SUPPLIED RECORDS section start

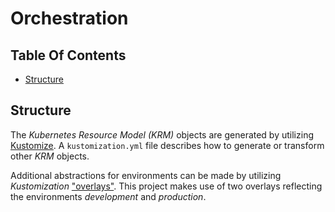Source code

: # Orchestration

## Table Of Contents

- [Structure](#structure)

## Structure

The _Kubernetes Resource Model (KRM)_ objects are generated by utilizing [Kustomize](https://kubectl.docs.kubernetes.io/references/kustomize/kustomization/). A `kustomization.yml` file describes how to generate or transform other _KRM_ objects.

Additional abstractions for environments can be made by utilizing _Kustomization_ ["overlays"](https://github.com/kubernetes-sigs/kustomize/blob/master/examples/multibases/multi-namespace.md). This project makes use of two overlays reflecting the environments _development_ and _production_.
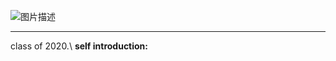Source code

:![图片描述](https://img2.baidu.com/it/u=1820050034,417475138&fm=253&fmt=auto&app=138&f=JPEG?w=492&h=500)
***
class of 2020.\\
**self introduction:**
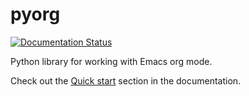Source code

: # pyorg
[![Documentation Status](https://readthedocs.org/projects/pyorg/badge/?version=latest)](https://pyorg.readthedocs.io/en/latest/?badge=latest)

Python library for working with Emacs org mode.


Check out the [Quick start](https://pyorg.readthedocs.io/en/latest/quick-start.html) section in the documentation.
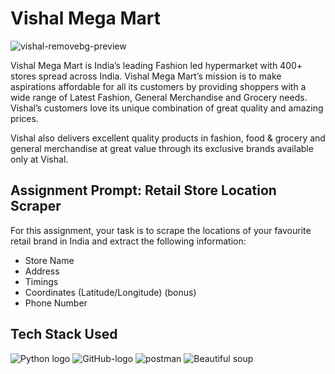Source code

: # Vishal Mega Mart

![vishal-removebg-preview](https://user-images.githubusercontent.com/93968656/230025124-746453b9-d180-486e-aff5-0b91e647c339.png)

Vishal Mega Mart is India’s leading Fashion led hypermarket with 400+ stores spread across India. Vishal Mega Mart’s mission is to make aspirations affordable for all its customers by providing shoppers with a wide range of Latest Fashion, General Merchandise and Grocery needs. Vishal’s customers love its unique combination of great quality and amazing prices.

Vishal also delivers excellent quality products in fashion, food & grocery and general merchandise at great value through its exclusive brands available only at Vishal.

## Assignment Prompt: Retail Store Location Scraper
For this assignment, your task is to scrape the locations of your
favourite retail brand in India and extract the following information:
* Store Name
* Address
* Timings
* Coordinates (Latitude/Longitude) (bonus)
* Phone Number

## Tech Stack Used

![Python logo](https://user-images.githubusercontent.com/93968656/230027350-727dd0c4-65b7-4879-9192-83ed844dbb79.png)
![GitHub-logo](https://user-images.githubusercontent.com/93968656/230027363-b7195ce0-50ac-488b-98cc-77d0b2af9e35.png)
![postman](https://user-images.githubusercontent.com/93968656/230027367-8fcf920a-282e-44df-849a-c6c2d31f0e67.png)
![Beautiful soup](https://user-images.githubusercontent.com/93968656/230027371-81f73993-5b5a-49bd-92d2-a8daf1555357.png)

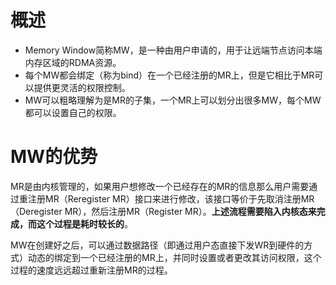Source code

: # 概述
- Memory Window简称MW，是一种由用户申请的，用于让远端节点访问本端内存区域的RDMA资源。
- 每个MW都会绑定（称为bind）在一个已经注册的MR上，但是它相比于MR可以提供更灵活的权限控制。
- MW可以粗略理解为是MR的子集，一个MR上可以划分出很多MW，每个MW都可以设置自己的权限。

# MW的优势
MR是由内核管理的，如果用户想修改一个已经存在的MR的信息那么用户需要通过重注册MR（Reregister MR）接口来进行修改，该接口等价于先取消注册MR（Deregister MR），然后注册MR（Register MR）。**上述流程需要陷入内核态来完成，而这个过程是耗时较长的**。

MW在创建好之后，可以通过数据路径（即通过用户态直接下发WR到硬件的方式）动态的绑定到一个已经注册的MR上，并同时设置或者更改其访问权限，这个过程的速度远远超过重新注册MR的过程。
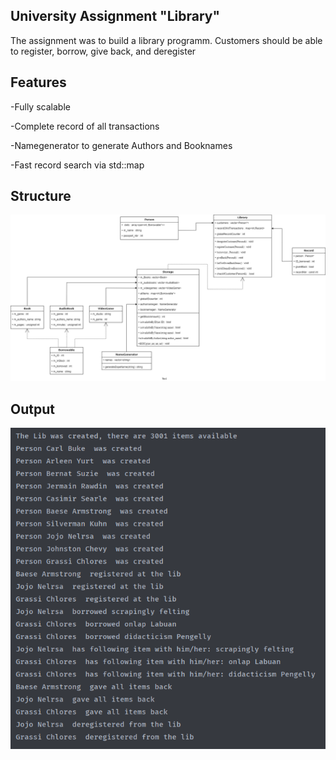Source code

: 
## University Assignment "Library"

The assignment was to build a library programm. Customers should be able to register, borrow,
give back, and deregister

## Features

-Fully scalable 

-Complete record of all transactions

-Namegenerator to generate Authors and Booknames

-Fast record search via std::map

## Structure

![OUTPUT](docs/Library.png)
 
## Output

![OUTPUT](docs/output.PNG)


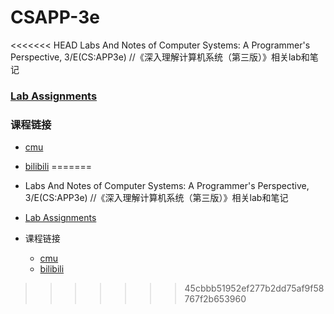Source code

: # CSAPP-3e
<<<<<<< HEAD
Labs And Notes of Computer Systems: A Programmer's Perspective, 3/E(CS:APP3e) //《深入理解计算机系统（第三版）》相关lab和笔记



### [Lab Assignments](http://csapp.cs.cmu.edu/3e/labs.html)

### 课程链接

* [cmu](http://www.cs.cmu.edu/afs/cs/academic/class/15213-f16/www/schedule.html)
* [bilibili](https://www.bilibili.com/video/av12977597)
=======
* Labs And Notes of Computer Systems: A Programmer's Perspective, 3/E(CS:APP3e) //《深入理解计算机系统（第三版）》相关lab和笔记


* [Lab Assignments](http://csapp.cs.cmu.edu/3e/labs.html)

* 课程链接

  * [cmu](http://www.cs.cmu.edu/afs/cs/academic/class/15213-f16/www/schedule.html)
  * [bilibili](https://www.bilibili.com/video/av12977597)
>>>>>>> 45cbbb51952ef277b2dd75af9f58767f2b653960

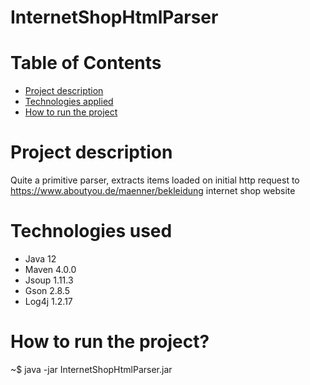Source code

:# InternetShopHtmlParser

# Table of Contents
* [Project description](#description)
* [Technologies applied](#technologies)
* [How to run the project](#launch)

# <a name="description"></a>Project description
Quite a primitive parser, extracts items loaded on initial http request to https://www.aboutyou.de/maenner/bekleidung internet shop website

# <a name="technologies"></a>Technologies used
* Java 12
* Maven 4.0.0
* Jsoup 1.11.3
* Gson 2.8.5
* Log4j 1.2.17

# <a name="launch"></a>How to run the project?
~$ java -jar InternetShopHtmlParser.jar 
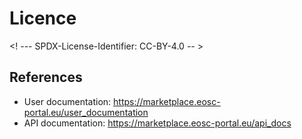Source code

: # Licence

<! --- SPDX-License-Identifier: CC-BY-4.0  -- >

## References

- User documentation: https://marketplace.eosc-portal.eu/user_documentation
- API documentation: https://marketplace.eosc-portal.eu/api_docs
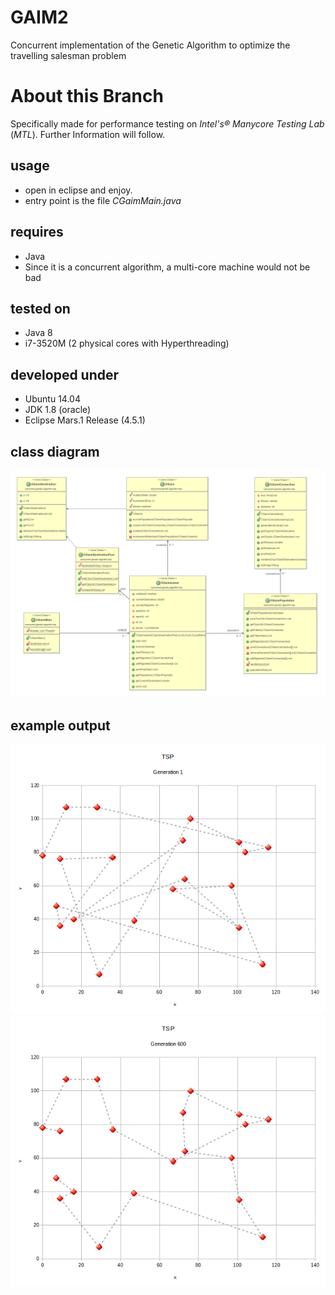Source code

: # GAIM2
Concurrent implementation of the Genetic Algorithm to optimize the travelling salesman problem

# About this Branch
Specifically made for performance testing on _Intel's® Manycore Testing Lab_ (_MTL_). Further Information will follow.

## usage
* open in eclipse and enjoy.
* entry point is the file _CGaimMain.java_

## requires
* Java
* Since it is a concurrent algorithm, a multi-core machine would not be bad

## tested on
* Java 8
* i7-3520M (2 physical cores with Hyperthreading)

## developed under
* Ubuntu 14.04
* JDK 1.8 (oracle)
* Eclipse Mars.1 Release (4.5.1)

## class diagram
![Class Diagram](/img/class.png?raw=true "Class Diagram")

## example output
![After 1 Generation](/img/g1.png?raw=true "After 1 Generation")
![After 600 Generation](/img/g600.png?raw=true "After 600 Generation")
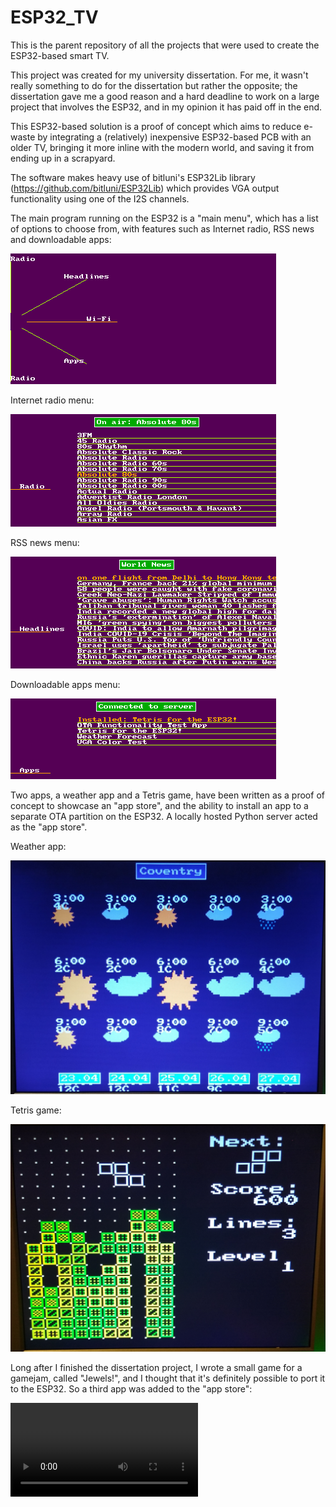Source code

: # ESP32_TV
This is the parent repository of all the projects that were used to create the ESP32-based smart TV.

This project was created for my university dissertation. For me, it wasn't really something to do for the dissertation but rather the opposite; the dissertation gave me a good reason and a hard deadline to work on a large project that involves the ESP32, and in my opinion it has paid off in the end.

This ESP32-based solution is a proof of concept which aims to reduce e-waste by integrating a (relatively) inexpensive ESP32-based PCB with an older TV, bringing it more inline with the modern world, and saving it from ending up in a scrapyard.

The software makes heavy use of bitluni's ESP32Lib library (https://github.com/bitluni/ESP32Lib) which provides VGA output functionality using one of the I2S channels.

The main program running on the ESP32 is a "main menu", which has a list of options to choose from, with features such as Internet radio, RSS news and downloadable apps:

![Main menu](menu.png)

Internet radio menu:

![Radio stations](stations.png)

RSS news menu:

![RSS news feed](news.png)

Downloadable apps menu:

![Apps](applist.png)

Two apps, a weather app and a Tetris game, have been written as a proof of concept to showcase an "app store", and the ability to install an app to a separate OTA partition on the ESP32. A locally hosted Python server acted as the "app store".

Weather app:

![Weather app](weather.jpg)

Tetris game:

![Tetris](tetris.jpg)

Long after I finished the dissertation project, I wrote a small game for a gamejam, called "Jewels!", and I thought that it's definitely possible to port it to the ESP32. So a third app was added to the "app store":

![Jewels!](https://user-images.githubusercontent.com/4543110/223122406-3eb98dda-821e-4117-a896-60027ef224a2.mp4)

SUPPLIED RECORDS section end

Work through the records above. Copy every line with the string "India".

Vishal Mega Mart is India’s leading Fashion led hypermarket with 400+ stores spread across India. Vishal Mega Mart’s mission is to make aspirations affordable for all its customers by providing shoppers with a wide range of Latest Fashion, General Merchandise and Grocery needs. Vishal’s customers love its unique combination of great quality and amazing prices.
favourite retail brand in India and extract the following information:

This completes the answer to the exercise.